LSE chief: Russia ‘perfect match’ for Europe
“Europe today still has a lot of capital, certainly in the private sector. $3 trillion of equity assets managed in London alone,” Rolet specified. This is far above the needs of capital investment in Russian companies, Rolet went on.
The growth that the Russian economy offers to a large extent offsets the problems that remain in Europe, the LSE chief explained. “It [growth] is very important for Europe as an ageing segment of the world, which needs growth to fund pensions, to fund education, to fund the retirement of a significant part of the population, that a lot of capital is invested.”
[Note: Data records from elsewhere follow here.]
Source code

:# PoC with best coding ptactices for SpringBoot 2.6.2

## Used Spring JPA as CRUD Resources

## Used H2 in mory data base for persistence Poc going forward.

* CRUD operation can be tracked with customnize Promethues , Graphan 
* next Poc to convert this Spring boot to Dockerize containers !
In 2010 the Russian economy performed much better than most of western economies. Its GDP was up 4% compared to 1.5% growth in the euro area. Tuesday’s OECD economic forecast said even tougher times are ahead for the monetary union members, while Russia’s future seems to look brighter. The organization worsened its forecast for the euro area to a 0.2% contraction from the previously expected 0.2% growth. In Russia, the GDP is expected to speed up, growing 4.5%, according to the OECD.
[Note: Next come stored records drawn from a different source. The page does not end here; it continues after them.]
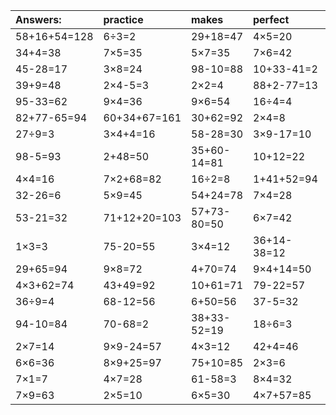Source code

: | Answers: | practice | makes | perfect | ! |
| :--- | :--- | :--- | :--- | :--- |
| 58+16+54=128 | 6÷3=2 | 29+18=47 | 4×5=20 | 59+10-52=17 | 
| 34+4=38 | 7×5=35 | 5×7=35 | 7×6=42 | 87-16=71 | 
| 45-28=17 | 3×8=24 | 98-10=88 | 10+33-41=2 | 1+86=87 | 
| 39+9=48 | 2×4-5=3 | 2×2=4 | 88+2-77=13 | 13+38=51 | 
| 95-33=62 | 9×4=36 | 9×6=54 | 16÷4=4 | 8×2+72=88 | 
| 82+77-65=94 | 60+34+67=161 | 30+62=92 | 2×4=8 | 16+97-16=97 | 
| 27÷9=3 | 3×4+4=16 | 58-28=30 | 3×9-17=10 | 24+27=51 | 
| 98-5=93 | 2+48=50 | 35+60-14=81 | 10+12=22 | 4×6=24 | 
| 4×4=16 | 7×2+68=82 | 16÷2=8 | 1+41+52=94 | 2×8=16 | 
| 32-26=6 | 5×9=45 | 54+24=78 | 7×4=28 | 30÷6=5 | 
| 53-21=32 | 71+12+20=103 | 57+73-80=50 | 6×7=42 | 69-49=20 | 
| 1×3=3 | 75-20=55 | 3×4=12 | 36+14-38=12 | 5×8=40 | 
| 29+65=94 | 9×8=72 | 4+70=74 | 9×4+14=50 | 8×6=48 | 
| 4×3+62=74 | 43+49=92 | 10+61=71 | 79-22=57 | 8×7=56 | 
| 36÷9=4 | 68-12=56 | 6+50=56 | 37-5=32 | 2×6=12 | 
| 94-10=84 | 70-68=2 | 38+33-52=19 | 18÷6=3 | 90+4=94 | 
| 2×7=14 | 9×9-24=57 | 4×3=12 | 42+4=46 | 64+26=90 | 
| 6×6=36 | 8×9+25=97 | 75+10=85 | 2×3=6 | 25+73=98 | 
| 7×1=7 | 4×7=28 | 61-58=3 | 8×4=32 | 20+57+89=166 | 
| 7×9=63 | 2×5=10 | 6×5=30 | 4×7+57=85 | 38+52=90 |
On top of the access to much-needed growth, Russia’s privatization offers “partnering up with a fast-growing nation that has not only energy resources but also huge potential for further industrialization, a very energetic population, and lots of entrepreneurs.”
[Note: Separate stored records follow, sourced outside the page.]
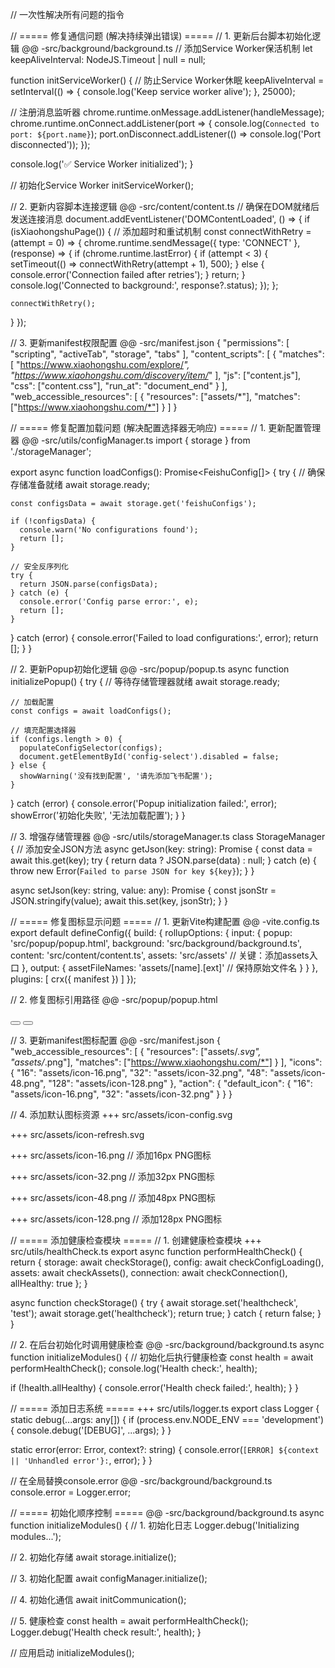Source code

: // 一次性解决所有问题的指令

// ===== 修复通信问题 (解决持续弹出错误) =====
// 1. 更新后台脚本初始化逻辑
@@ -src/background/background.ts
// 添加Service Worker保活机制
let keepAliveInterval: NodeJS.Timeout | null = null;

function initServiceWorker() {
  // 防止Service Worker休眠
  keepAliveInterval = setInterval(() => {
    console.log('Keep service worker alive');
  }, 25000);
  
  // 注册消息监听器
  chrome.runtime.onMessage.addListener(handleMessage);
  chrome.runtime.onConnect.addListener(port => {
    console.log(`Connected to port: ${port.name}`);
    port.onDisconnect.addListener(() => console.log('Port disconnected'));
  });
  
  console.log('✅ Service Worker initialized');
}

// 初始化Service Worker
initServiceWorker();

// 2. 更新内容脚本连接逻辑
@@ -src/content/content.ts
// 确保在DOM就绪后发送连接消息
document.addEventListener('DOMContentLoaded', () => {
  if (isXiaohongshuPage()) {
    // 添加超时和重试机制
    const connectWithRetry = (attempt = 0) => {
      chrome.runtime.sendMessage({ type: 'CONNECT' }, (response) => {
        if (chrome.runtime.lastError) {
          if (attempt < 3) {
            setTimeout(() => connectWithRetry(attempt + 1), 500);
          } else {
            console.error('Connection failed after retries');
          }
          return;
        }
        console.log('Connected to background:', response?.status);
      });
    };
    
    connectWithRetry();
  }
});

// 3. 更新manifest权限配置
@@ -src/manifest.json
{
  "permissions": [
    "scripting",
    "activeTab",
    "storage",
    "tabs"
  ],
  "content_scripts": [
    {
      "matches": [
        "https://www.xiaohongshu.com/explore/*",
        "https://www.xiaohongshu.com/discovery/item/*"
      ],
      "js": ["content.js"],
      "css": ["content.css"],
      "run_at": "document_end"
    }
  ],
  "web_accessible_resources": [
    {
      "resources": ["assets/*"],
      "matches": ["https://www.xiaohongshu.com/*"]
    }
  ]
}

// ===== 修复配置加载问题 (解决配置选择器无响应) =====
// 1. 更新配置管理器
@@ -src/utils/configManager.ts
import { storage } from './storageManager';

export async function loadConfigs(): Promise<FeishuConfig[]> {
  try {
    // 确保存储准备就绪
    await storage.ready;
    
    const configsData = await storage.get('feishuConfigs');
    
    if (!configsData) {
      console.warn('No configurations found');
      return [];
    }
    
    // 安全反序列化
    try {
      return JSON.parse(configsData);
    } catch (e) {
      console.error('Config parse error:', e);
      return [];
    }
  } catch (error) {
    console.error('Failed to load configurations:', error);
    return [];
  }
}

// 2. 更新Popup初始化逻辑
@@ -src/popup/popup.ts
async function initializePopup() {
  try {
    // 等待存储管理器就绪
    await storage.ready;
    
    // 加载配置
    const configs = await loadConfigs();
    
    // 填充配置选择器
    if (configs.length > 0) {
      populateConfigSelector(configs);
      document.getElementById('config-select').disabled = false;
    } else {
      showWarning('没有找到配置', '请先添加飞书配置');
    }
  } catch (error) {
    console.error('Popup initialization failed:', error);
    showError('初始化失败', '无法加载配置');
  }
}

// 3. 增强存储管理器
@@ -src/utils/storageManager.ts
class StorageManager {
  // 添加安全JSON方法
  async getJson(key: string): Promise<any> {
    const data = await this.get(key);
    try {
      return data ? JSON.parse(data) : null;
    } catch (e) {
      throw new Error(`Failed to parse JSON for key ${key}`);
    }
  }
  
  async setJson(key: string, value: any): Promise<void> {
    const jsonStr = JSON.stringify(value);
    await this.set(key, jsonStr);
  }
}

// ===== 修复图标显示问题 =====
// 1. 更新Vite构建配置
@@ -vite.config.ts
export default defineConfig({
  build: {
    rollupOptions: {
      input: {
        popup: 'src/popup/popup.html',
        background: 'src/background/background.ts',
        content: 'src/content/content.ts',
        assets: 'src/assets' // 关键：添加assets入口
      },
      output: {
        assetFileNames: 'assets/[name].[ext]' // 保持原始文件名
      }
    }
  },
  plugins: [
    crx({ manifest })
  ]
});

// 2. 修复图标引用路径
@@ -src/popup/popup.html
<!-- 更新所有图标引用 -->
<button id="config-btn">
  
</button>

<button id="refresh-btn">
  
</button>

// 3. 更新manifest图标配置
@@ -src/manifest.json
{
  "web_accessible_resources": [
    {
      "resources": ["assets/*.svg", "assets/*.png"],
      "matches": ["https://www.xiaohongshu.com/*"]
    }
  ],
  "icons": {
    "16": "assets/icon-16.png",
    "32": "assets/icon-32.png",
    "48": "assets/icon-48.png",
    "128": "assets/icon-128.png"
  },
  "action": {
    "default_icon": {
      "16": "assets/icon-16.png",
      "32": "assets/icon-32.png"
    }
  }
}

// 4. 添加默认图标资源
+++ src/assets/icon-config.svg
<!-- 添加SVG图标内容 -->

+++ src/assets/icon-refresh.svg
<!-- 添加SVG图标内容 -->

+++ src/assets/icon-16.png
// 添加16px PNG图标

+++ src/assets/icon-32.png
// 添加32px PNG图标

+++ src/assets/icon-48.png
// 添加48px PNG图标

+++ src/assets/icon-128.png
// 添加128px PNG图标

// ===== 添加健康检查模块 =====
// 1. 创建健康检查模块
+++ src/utils/healthCheck.ts
export async function performHealthCheck() {
  return {
    storage: await checkStorage(),
    config: await checkConfigLoading(),
    assets: await checkAssets(),
    connection: await checkConnection(),
    allHealthy: true
  };
}

async function checkStorage() {
  try {
    await storage.set('healthcheck', 'test');
    await storage.get('healthcheck');
    return true;
  } catch {
    return false;
  }
}

// 2. 在后台初始化时调用健康检查
@@ -src/background/background.ts
async function initializeModules() {
  // 初始化后执行健康检查
  const health = await performHealthCheck();
  console.log('Health check:', health);
  
  if (!health.allHealthy) {
    console.error('Health check failed:', health);
  }
}

// ===== 添加日志系统 =====
+++ src/utils/logger.ts
export class Logger {
  static debug(...args: any[]) {
    if (process.env.NODE_ENV === 'development') {
      console.debug('[DEBUG]', ...args);
    }
  }
  
  static error(error: Error, context?: string) {
    console.error(`[ERROR] ${context || 'Unhandled error'}:`, error);
  }
}

// 在全局替换console.error
@@ -src/background/background.ts
console.error = Logger.error;

// ===== 初始化顺序控制 =====
@@ -src/background/background.ts
async function initializeModules() {
  // 1. 初始化日志
  Logger.debug('Initializing modules...');
  
  // 2. 初始化存储
  await storage.initialize();
  
  // 3. 初始化配置
  await configManager.initialize();
  
  // 4. 初始化通信
  await initCommunication();
  
  // 5. 健康检查
  const health = await performHealthCheck();
  Logger.debug('Health check result:', health);
}

// 应用启动
initializeModules();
In total, about $65 billion has already been invested into Russian privatization during the last 5 years, according to Rolet. The figure for this fiscal year stands at $7 billion, with good growth prospects ahead, he adds. “The number could grow 30-50% during the next fiscal year.”
Given the improvement in the overall market environment, as well as better public finances, money may start flowing into Russia as soon as the second half of 2012, Rolet concluded.